En fait, aux yeux de certains, le principal défaut de ce dispositif ne serait-il pas plutôt son coût ? Pourtant, la rétribution des lauréats des concours comme élèves-professeurs pendant deux ans (dans le cas d’un concours à l’entrée du master) ou pendant un an (dans le cas d’un concours donnant accès au master 2) pèse-t-elle beaucoup plus lourd que la rétribution de toute une promotion d’admissibles pendant un an ? Nous croyons surtout que l’investissement dans la formation des enseignants est la clé de la construction d’une école de l’égalité. Ce doit être la priorité des priorités. Négliger la qualité de la formation des enseignants qui travailleront ensuite dans les écoles, les collèges et les lycées durant 40 années, c’est sacrifier durablement la qualité du service public d’éducation. Et c’est au bout du compte affaiblir notre société, notre pays, sa démocratie et son économie.
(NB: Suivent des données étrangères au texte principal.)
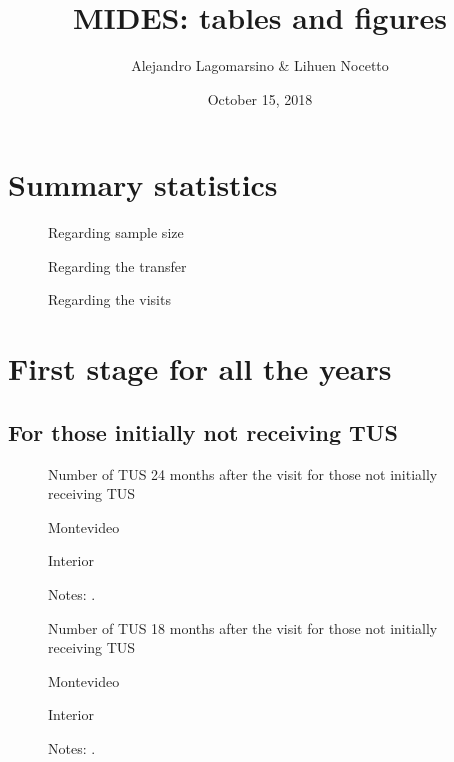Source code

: \documentclass[12pt]{article}
\title{MIDES: tables and figures}
\author{Alejandro Lagomarsino \& Lihuen Nocetto}
\date{October 15, 2018}
\begin{document}
\maketitle	

\section{Summary statistics}
\begin{figure}[H]
\caption{Regarding sample size}

\centering
\label{fig:summStats1}
\end{figure}

\begin{figure}[H]
	\caption{Regarding the transfer}
	
	\centering
	\label{fig:summStats2}
\end{figure}

\begin{figure}[H]
	\caption{Regarding the visits}
	
	\centering
	\label{fig:summStats3}
\end{figure}

\section{First stage for all the years}

\subsection{For those initially not receiving TUS}

\begin{figure}[H]%
	\caption{Number of TUS 24 months after the visit for those not initially receiving TUS}%
	\centering
	\caption*{ {Montevideo}}
	\qquad
	\caption*{Interior}
	\label{fig:first_stage_noTus_tus24}%
	\caption*{ {\footnotesize Notes: .}}
\end{figure}

\begin{figure}[H]%
	\caption{Number of TUS 18 months after the visit for those not initially receiving TUS}%
	\centering
	\caption*{ {Montevideo}}
	\qquad
	\caption*{Interior}
	\label{fig:first_stage_noTus_tus18}%
	\caption*{ {\footnotesize Notes: .}}
\end{figure}
\end{document}
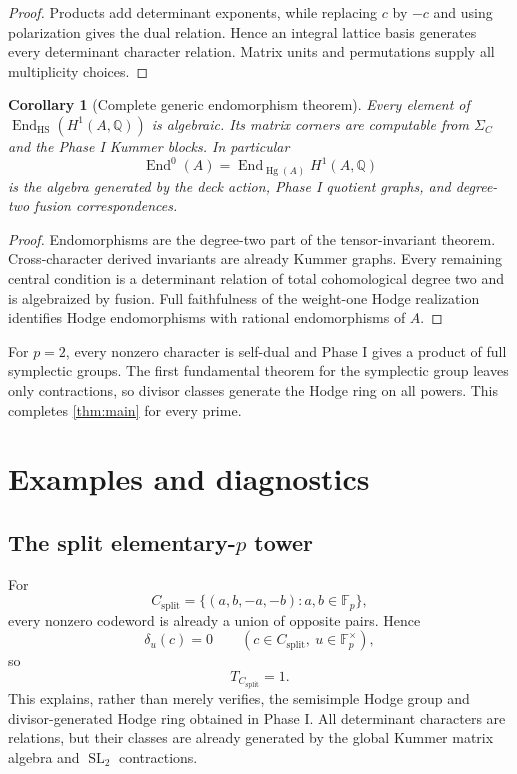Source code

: \documentclass[11pt]{article}
\newtheorem{corollary}[theorem]{Corollary}
\theoremstyle{definition}
\theoremstyle{remark}
\newcommand{\Q}{\mathbb Q}
\newcommand{\F}{\mathbb F}
\newcommand{\Hg}{\operatorname{Hg}}
\newcommand{\End}{\operatorname{End}}
\newcommand{\SL}{\operatorname{SL}}
\begin{document}
\begin{proof}
Products add determinant exponents, while replacing $c$ by $-c$ and using polarization gives the dual relation.  Hence an integral lattice basis generates every determinant character relation.  Matrix units and permutations supply all multiplicity choices.
\end{proof}

\begin{corollary}[Complete generic endomorphism theorem]\label{cor:endomorphisms}
Every element of $\End_{\mathrm{HS}}(H^1(A,\Q))$ is algebraic.  Its matrix corners are computable from $\Sigma_C$ and the Phase I Kummer blocks.  In particular
\[
 \End^0(A)=\End_{\Hg(A)}H^1(A,\Q)
\]
is the algebra generated by the deck action, Phase I quotient graphs, and degree-two fusion correspondences.
\end{corollary}

\begin{proof}
Endomorphisms are the degree-two part of the tensor-invariant theorem.  Cross-character derived invariants are already Kummer graphs.  Every remaining central condition is a determinant relation of total cohomological degree two and is algebraized by fusion.  Full faithfulness of the weight-one Hodge realization identifies Hodge endomorphisms with rational endomorphisms of $A$.
\end{proof}

For $p=2$, every nonzero character is self-dual and Phase I gives a product of full symplectic groups.  The first fundamental theorem for the symplectic group leaves only contractions, so divisor classes generate the Hodge ring on all powers.  This completes \cref{thm:main} for every prime.

\section{Examples and diagnostics}\label{sec:examples}

\subsection{The split elementary-\texorpdfstring{$p$}{p} tower}

For
\[
 C_{\mathrm{split}}=
 \{(a,b,-a,-b):a,b\in\F_p\},
\]
every nonzero codeword is already a union of opposite pairs.  Hence
\[
 \delta_u(c)=0
 \qquad(c\in C_{\mathrm{split}},\ u\in\F_p^\times),
\]
so
\begin{equation}\label{eq:split-torus-zero}
 T_{C_{\mathrm{split}}}=1.
\end{equation}
This explains, rather than merely verifies, the semisimple Hodge group and divisor-generated Hodge ring obtained in Phase I.  All determinant characters are relations, but their classes are already generated by the global Kummer matrix algebra and $\SL_2$ contractions.
\end{document}
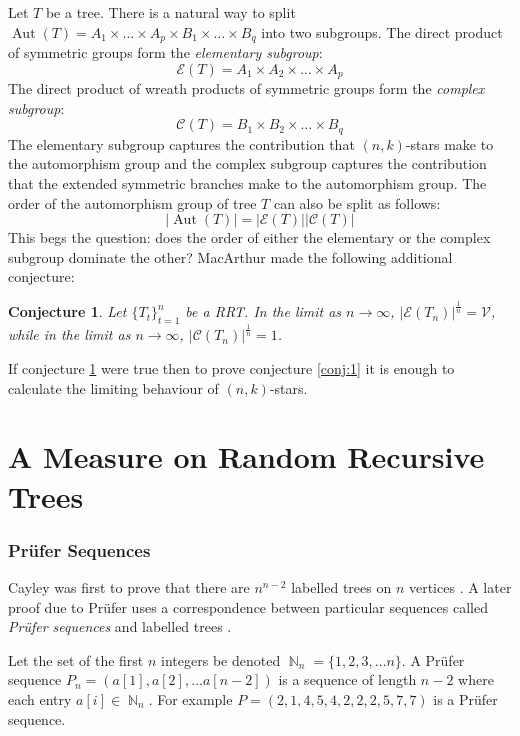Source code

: \documentclass[oneside]{book} %
\newtheorem{con}[thm]{Conjecture}
\theoremstyle{definition}
\numberwithin{equation}{section}
\DeclareMathOperator{\Aut}{Aut} %
\DeclareMathOperator{\N}{\mathbb{N}}
\begin{document}
Let $T$ be a tree.  There is a natural way to split $\Aut(T)= A_{1} \times\dots\times A_{p} \times B_{1} \times \dots \times B_{q}$ into two subgroups.  The direct product of symmetric groups form the \emph{elementary subgroup}:
\[
 \mathcal{E}(T) = A_{1} \times A_2 \times \dots\times A_{p}
\]
The direct product of wreath products of symmetric groups form the \emph{complex subgroup}:
\[
 \mathcal{C}(T) =  B_{1} \times B_2 \times \dots \times B_{q}
\]
The elementary subgroup captures the contribution that $(n,k)$-stars make to the automorphism group and the complex subgroup captures the contribution that the extended symmetric branches make to the automorphism group.  The order of the automorphism group of tree $T$ can also be split as follows:
\[
\lvert \Aut(T) \rvert  =  \lvert \mathcal{E}(T) \rvert\lvert \mathcal{C}(T)\rvert 
\]
This begs the question: does the order of either the elementary or the complex subgroup dominate the other?  MacArthur \cite{Bens} made the following additional conjecture:
\begin{con}\label{conj:2}
 Let $\{T_t\}_{t=1}^{n}$ be a RRT. In the limit as $n \rightarrow \infty$, $\lvert \mathcal{E}(T_n)\rvert^{\frac{1}{n}}  = \mathcal{V}$, while in the limit as $n \rightarrow \infty$, $\lvert \mathcal{C}(T_n)\rvert^{\frac{1}{n}}  = 1$.
 
 \end{con}
If conjecture \ref{conj:2} were true then to prove conjecture \ref{conj:1} it is enough to calculate the limiting behaviour of $(n,k)$-stars.  

\chapter{A Measure on Random Recursive Trees}

\subsection{Pr\"{ufer} Sequences}\label{sec:Prufer}

Cayley was first to prove that there are $n^{n-2}$ labelled trees on $n$ vertices \cite{Cayley}. A later proof due 
to Pr\"{u}fer uses a correspondence between particular sequences called \emph{Pr\"{u}fer sequences} and labelled trees 
\cite{Bela}.  

Let the set of the first $n$ integers be denoted $\N_n = \{1,2,3,\dots n\}$.  A Pr\"{u}fer sequence $P_n = (a[1],a[2],\dots a[n-2])$
is a sequence of length $n-2$ where each entry $a[i]\in \N_n$. For example $P = (2,1,4,5,4,2,2,2,5,7,7)$ is a Pr\"{u}fer sequence. 
\end{document}
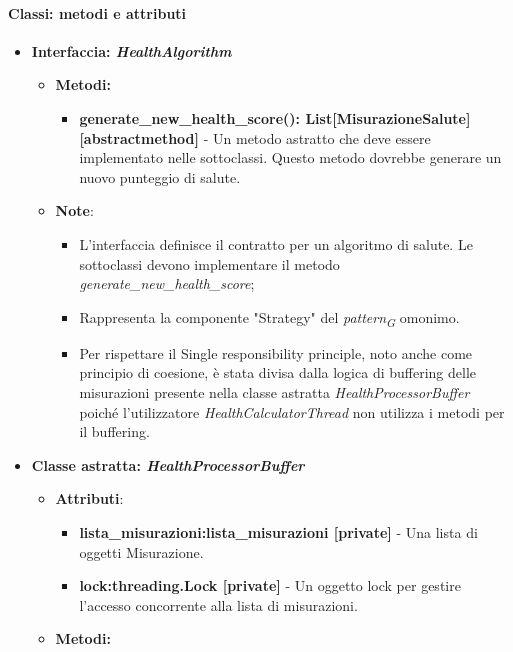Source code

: \paragraph{Classi: metodi e attributi}
\begin{itemize}
    \item{\textbf{Interfaccia: \textit{HealthAlgorithm}}}
    \begin{itemize}
    \item \textbf{Metodi: }
    \begin{itemize}
        \item \textbf{generate\_new\_health\_score(): List[MisurazioneSalute] [abstractmethod]} - Un metodo astratto che deve essere implementato nelle sottoclassi. Questo metodo dovrebbe generare un nuovo punteggio di salute.
    \end{itemize}
    \item\textbf{Note}:
        \begin{itemize}
            \item L'interfaccia definisce il contratto per un algoritmo di salute. Le sottoclassi devono implementare il metodo \textit{generate\_new\_health\_score};
            \item Rappresenta la componente "Strategy" del \textit{pattern}\textsubscript{\textit{G}} omonimo.
            \item Per rispettare il Single responsibility principle, noto anche come principio di coesione, è stata divisa dalla logica di buffering delle misurazioni presente nella classe astratta \textit{HealthProcessorBuffer} poiché l'utilizzatore \textit{HealthCalculatorThread} non utilizza i metodi per il buffering.
        \end{itemize}
    \end{itemize}
    \item\textbf{Classe astratta: \textit{HealthProcessorBuffer}}
    \begin{itemize}
    \item\textbf{Attributi}:
        \begin{itemize}
        \item \textbf{lista\_misurazioni:lista\_misurazioni [private]} - Una lista di oggetti Misurazione.
        \item \textbf{lock:threading.Lock [private]} - Un oggetto lock per gestire l'accesso concorrente alla lista di misurazioni.
    \end{itemize}
    \item \textbf{Metodi: }
    \begin{itemize}

\end{itemize}
\end{itemize}
\end{itemize}
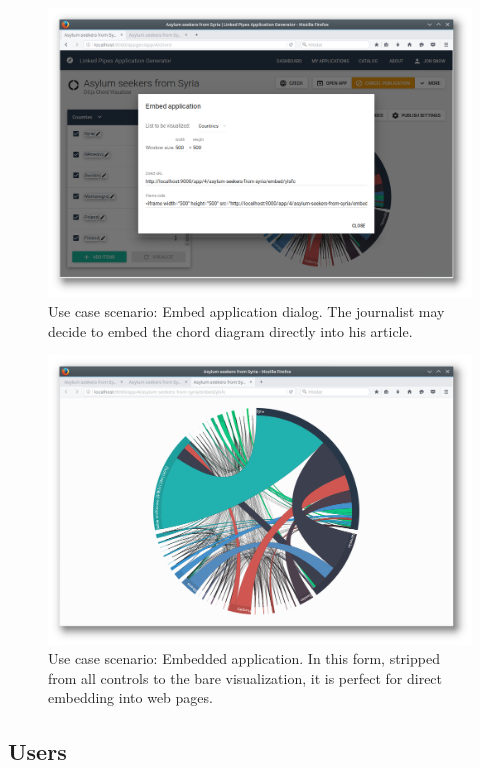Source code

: \begin{figure}
	\centering
	\includegraphics[width=145mm]{img/05_scenario_10_embed_application}
	\caption{Use case scenario: Embed application dialog. The journalist may decide to embed the chord diagram directly into his article.}
    \label{fig:scenario-10-embed-application}
\end{figure}

\begin{figure}
	\centering
	\includegraphics[width=145mm]{img/05_scenario_11_embedded_application}
	\caption{Use case scenario: Embedded application. In this form, stripped from all controls to the bare visualization, it is perfect for direct embedding into web pages.}
    \label{fig:scenario-11-embedded-application}
\end{figure}


\subsection{Users}
\label{sec:implementation:overview:users}

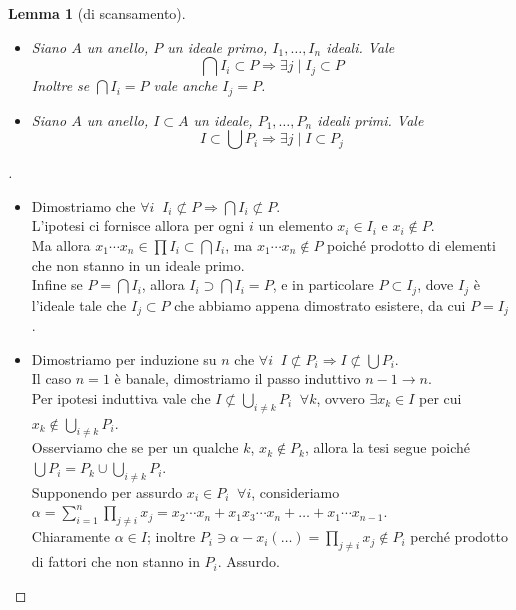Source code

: \documentclass[a4paper,10pt]{article}
\theoremstyle{plain}
\newtheorem{lemma}[thm]{Lemma}
\theoremstyle{definition}
\newenvironment{myproof}[1][\proofname]{%
  \begin{proof}[#1]$ $\par\nobreak\ignorespaces
}{%
  \qedhere
  \end{proof}
}
\begin{document}
\begin{lemma}[di scansamento]
    $ $
    \begin{itemize}
        \item[a)] Siano $A$ un anello, $P$ un ideale primo, $I_1,\dots,I_n$ ideali. Vale $$\bigcap I_i\subset P\Longrightarrow\exists j\;|\;I_j\subset P$$ Inoltre se $\bigcap I_i=P$ vale anche $I_j=P$.
        \item[b)] Siano $A$ un anello, $I\subset A$ un ideale, $P_1,\dots,P_n$ ideali primi. Vale $$I\subset\bigcup P_i\Longrightarrow\exists j\;|\; I\subset P_j$$
    \end{itemize}
\end{lemma}
\begin{myproof}
    \begin{itemize}
        \item[a)] Dimostriamo che $\forall i\;\; I_i\not\subset P\Longrightarrow\bigcap I_i\not\subset P$.\\
        L'ipotesi ci fornisce allora per ogni $i$ un elemento $x_i\in I_i$ e $x_i\not\in P$.\\
        Ma allora $x_1\cdots x_n\in\prod I_i\subset \bigcap I_i$, ma $x_1\cdots x_n\not\in P$ poiché prodotto di elementi che non stanno in un ideale primo.\\
        Infine se $P=\bigcap I_i$, allora $I_i\supset \bigcap I_i=P$, e in particolare $P\subset I_j$, dove $I_j$ è l'ideale tale che $I_j\subset P$ che abbiamo appena dimostrato esistere, da cui $P=I_j$.
        \item[b)] Dimostriamo per induzione su $n$ che $\forall i\;\; I\not\subset P_i \Longrightarrow I\not\subset\bigcup P_i$.\\
        Il caso $n=1$ è banale, dimostriamo il passo induttivo $n-1\rightarrow n$.\\
        Per ipotesi induttiva vale che $I\not\subset\bigcup_{i\neq k}P_i\;\;\forall k$, ovvero $\exists x_k\in I$ per cui $x_k\not\in\bigcup_{i\neq k}P_i$.\\
        Osserviamo che se per un qualche $k$, $x_k\not\in P_k$, allora la tesi segue poiché $\bigcup P_i=P_k\cup\bigcup_{i\neq k}P_i$.\\
        Supponendo per assurdo $x_i\in P_i\;\;\forall i$, consideriamo $\displaystyle\alpha=\sum_{i=1}^n\prod_{j\neq i}x_j=x_2\cdots x_n+x_1x_3\cdots x_n+\dots+x_1\cdots x_{n-1}$.\\
        Chiaramente $\alpha\in I$; inoltre $P_i\ni\alpha-x_i(\dots)=\prod_{j\neq i}x_j\not\in P_i$ perché prodotto di fattori che non stanno in $P_i$. Assurdo.
    \end{itemize}
\end{myproof}
\end{document}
Le dispositif pour lequel nous plaidons, à la fois simple, lisible, souple et ajustable aux besoins divers des multiples métiers de l’enseignement et aux problématiques particulières des diverses disciplines universitaires est le seul capable de résorber rapidement la crise du recrutement. La qualité scientifique des masters et leur adossement à la recherche sont sauvegardés, on n’engendre pas des milliers de reçus-collés. La formation professionnelle, dégagée du stress et de la névrose du bachotage, peut se développer dans la sérénité, en faisant appel à l’intelligence et à la motivation des futurs enseignants en formation.
Au final, quelle que soit la diversité des parcours, les professeurs auront été recrutés par concours de la fonction publique d’État et seront également titulaires d’un master, sans perspective de décrochage.